Plain-text document sources:

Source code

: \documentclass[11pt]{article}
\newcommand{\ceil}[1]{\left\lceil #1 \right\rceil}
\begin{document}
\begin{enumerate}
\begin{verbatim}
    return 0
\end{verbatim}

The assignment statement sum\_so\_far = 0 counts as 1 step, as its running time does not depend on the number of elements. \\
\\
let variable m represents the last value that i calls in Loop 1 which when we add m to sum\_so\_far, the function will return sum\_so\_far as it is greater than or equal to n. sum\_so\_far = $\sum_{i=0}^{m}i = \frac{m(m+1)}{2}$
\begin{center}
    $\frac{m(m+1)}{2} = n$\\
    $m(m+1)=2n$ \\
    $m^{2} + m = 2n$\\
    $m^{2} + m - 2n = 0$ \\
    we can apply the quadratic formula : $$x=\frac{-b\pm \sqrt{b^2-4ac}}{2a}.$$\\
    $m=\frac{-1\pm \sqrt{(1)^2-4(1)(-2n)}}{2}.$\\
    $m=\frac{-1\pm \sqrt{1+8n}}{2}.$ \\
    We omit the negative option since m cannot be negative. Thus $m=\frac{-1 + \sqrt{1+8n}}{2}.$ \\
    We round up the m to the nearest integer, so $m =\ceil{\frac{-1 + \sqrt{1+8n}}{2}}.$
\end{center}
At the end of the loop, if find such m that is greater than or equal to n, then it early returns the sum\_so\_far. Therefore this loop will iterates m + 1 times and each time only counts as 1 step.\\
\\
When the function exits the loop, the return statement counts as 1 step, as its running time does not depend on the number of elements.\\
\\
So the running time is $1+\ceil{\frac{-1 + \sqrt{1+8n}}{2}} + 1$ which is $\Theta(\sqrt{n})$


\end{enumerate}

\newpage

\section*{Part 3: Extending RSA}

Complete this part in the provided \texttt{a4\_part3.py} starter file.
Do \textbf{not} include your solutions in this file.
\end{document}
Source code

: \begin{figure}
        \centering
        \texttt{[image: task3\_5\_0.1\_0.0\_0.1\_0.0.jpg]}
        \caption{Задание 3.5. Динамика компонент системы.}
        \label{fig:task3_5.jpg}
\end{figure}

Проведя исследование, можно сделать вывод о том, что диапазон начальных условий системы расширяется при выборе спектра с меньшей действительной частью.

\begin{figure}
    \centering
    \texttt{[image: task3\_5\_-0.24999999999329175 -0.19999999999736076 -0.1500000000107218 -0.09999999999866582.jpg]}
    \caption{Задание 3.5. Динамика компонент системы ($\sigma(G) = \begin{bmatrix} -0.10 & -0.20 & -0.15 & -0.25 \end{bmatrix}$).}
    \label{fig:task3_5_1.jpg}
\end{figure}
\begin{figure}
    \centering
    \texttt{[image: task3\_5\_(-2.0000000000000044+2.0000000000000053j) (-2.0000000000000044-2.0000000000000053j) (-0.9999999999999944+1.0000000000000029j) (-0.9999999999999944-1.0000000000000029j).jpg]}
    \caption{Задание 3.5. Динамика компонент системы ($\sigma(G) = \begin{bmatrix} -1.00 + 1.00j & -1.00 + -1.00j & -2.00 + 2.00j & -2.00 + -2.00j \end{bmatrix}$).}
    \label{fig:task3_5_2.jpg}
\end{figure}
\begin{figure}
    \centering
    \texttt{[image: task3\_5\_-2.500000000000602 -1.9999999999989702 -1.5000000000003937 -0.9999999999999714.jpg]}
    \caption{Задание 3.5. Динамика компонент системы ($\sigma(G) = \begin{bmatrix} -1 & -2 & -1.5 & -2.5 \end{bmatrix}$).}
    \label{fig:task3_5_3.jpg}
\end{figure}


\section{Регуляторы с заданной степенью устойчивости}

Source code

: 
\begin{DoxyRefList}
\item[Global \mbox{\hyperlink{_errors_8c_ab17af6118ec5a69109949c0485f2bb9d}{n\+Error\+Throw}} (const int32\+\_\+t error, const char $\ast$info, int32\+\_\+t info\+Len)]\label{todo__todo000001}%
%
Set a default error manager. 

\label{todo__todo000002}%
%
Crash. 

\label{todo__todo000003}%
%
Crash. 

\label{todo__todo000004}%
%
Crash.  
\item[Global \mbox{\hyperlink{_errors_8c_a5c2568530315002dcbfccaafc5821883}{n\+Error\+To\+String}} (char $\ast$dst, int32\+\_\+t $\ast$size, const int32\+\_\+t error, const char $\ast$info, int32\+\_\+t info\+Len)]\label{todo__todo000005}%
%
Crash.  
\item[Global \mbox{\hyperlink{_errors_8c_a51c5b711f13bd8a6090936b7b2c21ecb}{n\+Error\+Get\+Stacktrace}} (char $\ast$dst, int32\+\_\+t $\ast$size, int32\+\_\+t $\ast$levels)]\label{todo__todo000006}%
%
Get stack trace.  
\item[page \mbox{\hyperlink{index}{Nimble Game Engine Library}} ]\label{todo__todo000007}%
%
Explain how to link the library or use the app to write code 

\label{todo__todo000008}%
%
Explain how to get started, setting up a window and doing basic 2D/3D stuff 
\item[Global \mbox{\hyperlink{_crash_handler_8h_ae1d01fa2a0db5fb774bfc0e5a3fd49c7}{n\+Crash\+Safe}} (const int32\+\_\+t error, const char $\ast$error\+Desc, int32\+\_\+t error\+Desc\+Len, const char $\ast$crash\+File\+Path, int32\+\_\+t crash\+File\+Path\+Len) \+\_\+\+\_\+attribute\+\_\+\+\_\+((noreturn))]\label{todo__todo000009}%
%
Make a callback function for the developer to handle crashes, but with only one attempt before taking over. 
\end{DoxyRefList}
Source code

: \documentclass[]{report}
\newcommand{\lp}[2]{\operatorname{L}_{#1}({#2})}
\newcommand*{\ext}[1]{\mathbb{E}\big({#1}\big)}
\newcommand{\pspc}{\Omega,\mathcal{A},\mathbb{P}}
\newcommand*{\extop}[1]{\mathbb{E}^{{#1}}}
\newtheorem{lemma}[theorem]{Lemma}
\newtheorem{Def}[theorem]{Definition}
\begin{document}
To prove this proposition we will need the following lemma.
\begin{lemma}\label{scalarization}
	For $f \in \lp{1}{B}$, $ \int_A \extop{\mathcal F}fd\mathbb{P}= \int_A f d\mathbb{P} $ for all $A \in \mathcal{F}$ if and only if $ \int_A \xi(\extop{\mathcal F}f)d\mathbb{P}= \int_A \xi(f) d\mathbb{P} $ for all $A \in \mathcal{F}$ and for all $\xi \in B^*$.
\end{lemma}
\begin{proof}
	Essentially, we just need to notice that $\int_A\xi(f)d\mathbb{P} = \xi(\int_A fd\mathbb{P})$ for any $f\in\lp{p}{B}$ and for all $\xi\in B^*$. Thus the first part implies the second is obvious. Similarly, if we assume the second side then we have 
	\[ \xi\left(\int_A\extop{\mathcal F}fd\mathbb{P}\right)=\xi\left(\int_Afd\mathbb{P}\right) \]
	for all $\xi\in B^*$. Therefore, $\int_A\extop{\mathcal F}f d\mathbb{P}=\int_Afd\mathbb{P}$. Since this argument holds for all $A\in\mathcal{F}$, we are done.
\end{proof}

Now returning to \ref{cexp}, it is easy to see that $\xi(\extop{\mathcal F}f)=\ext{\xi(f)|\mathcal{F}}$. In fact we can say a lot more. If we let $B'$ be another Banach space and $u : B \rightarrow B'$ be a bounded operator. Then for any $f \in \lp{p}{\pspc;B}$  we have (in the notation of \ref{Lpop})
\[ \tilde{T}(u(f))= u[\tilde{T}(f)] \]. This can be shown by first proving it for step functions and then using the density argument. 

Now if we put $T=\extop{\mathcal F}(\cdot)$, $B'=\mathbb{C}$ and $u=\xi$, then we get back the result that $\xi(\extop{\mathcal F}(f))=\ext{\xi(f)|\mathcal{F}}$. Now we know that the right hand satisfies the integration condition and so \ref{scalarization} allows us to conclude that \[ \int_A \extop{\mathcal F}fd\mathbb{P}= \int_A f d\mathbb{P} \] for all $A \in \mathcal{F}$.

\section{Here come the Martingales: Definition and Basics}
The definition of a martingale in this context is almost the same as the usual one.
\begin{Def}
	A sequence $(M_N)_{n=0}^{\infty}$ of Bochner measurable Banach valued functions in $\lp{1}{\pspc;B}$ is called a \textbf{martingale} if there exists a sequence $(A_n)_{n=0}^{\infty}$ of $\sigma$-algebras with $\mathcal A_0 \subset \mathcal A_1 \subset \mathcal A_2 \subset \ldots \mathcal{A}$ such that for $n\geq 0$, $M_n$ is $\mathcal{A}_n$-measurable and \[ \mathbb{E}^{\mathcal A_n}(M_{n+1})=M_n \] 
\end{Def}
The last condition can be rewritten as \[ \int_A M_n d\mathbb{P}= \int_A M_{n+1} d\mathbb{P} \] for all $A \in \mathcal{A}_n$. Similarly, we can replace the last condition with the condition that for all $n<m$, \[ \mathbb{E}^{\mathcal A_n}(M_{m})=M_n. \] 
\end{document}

→ **Problem description**
Copy every line of the entries in which "image" can be found.

→ **Answer to this task**
        \texttt{[image: task3\_5\_0.1\_0.0\_0.1\_0.0.jpg]}
    \texttt{[image: task3\_5\_-0.24999999999329175 -0.19999999999736076 -0.1500000000107218 -0.09999999999866582.jpg]}
    \texttt{[image: task3\_5\_(-2.0000000000000044+2.0000000000000053j) (-2.0000000000000044-2.0000000000000053j) (-0.9999999999999944+1.0000000000000029j) (-0.9999999999999944-1.0000000000000029j).jpg]}
    \texttt{[image: task3\_5\_-2.500000000000602 -1.9999999999989702 -1.5000000000003937 -0.9999999999999714.jpg]}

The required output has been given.